Supplied records Block Start

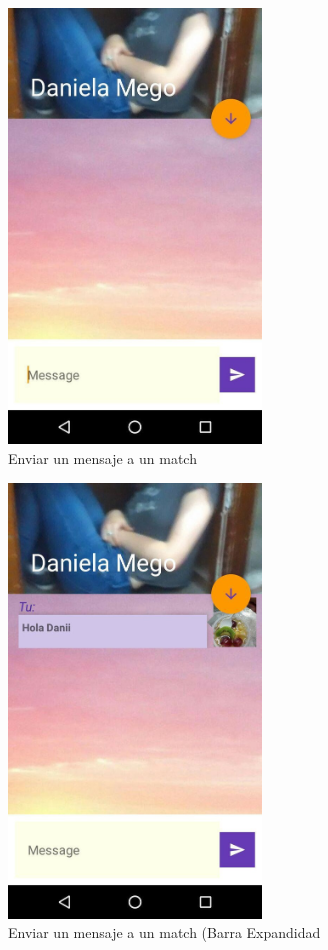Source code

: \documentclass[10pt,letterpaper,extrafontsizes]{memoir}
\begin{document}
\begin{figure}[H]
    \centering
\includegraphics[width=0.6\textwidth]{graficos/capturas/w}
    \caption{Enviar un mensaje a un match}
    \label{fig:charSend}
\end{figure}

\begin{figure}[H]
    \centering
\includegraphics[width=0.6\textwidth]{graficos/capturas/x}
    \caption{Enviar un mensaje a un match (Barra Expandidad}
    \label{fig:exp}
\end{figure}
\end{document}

Supplied records Block End
Supplied records Block Start

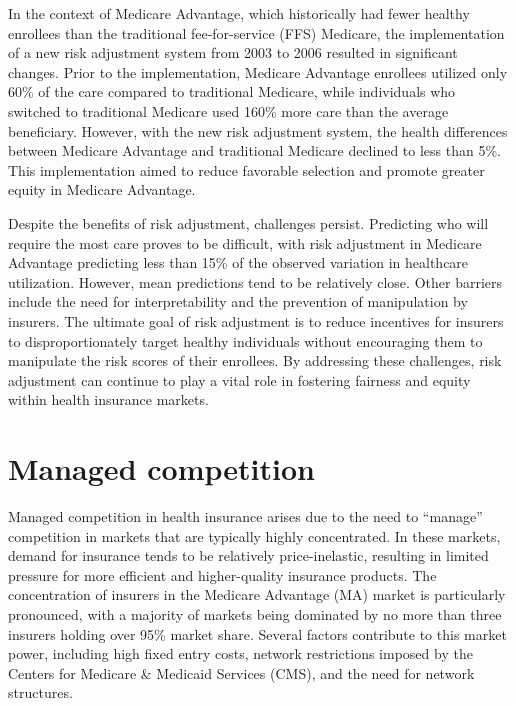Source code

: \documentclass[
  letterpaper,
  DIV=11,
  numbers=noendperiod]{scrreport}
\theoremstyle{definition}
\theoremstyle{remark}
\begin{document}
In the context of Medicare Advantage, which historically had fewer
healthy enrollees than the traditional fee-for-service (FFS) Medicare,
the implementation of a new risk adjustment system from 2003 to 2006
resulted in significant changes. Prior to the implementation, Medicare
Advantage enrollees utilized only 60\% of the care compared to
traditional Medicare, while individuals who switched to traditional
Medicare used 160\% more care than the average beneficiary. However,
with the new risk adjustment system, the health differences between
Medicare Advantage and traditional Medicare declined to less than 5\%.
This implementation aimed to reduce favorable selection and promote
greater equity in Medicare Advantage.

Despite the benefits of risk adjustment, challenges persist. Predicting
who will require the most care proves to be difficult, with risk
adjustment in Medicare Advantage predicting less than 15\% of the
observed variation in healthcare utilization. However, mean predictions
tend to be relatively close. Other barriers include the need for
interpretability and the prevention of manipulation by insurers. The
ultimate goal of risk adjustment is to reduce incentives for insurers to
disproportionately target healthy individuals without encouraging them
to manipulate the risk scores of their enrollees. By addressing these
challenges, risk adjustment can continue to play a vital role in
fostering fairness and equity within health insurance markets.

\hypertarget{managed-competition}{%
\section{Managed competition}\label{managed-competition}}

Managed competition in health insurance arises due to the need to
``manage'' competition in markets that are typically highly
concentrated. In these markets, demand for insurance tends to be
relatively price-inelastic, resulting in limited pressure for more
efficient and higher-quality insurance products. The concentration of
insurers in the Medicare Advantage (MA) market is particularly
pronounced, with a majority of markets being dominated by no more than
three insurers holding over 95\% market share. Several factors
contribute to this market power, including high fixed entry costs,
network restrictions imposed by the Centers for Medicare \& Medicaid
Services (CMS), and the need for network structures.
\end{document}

Supplied records Block End

What to do
Every line above that has the string "width" needs to be copied.

Task solution
\includegraphics[width=0.6\textwidth]{graficos/capturas/w}
\includegraphics[width=0.6\textwidth]{graficos/capturas/x}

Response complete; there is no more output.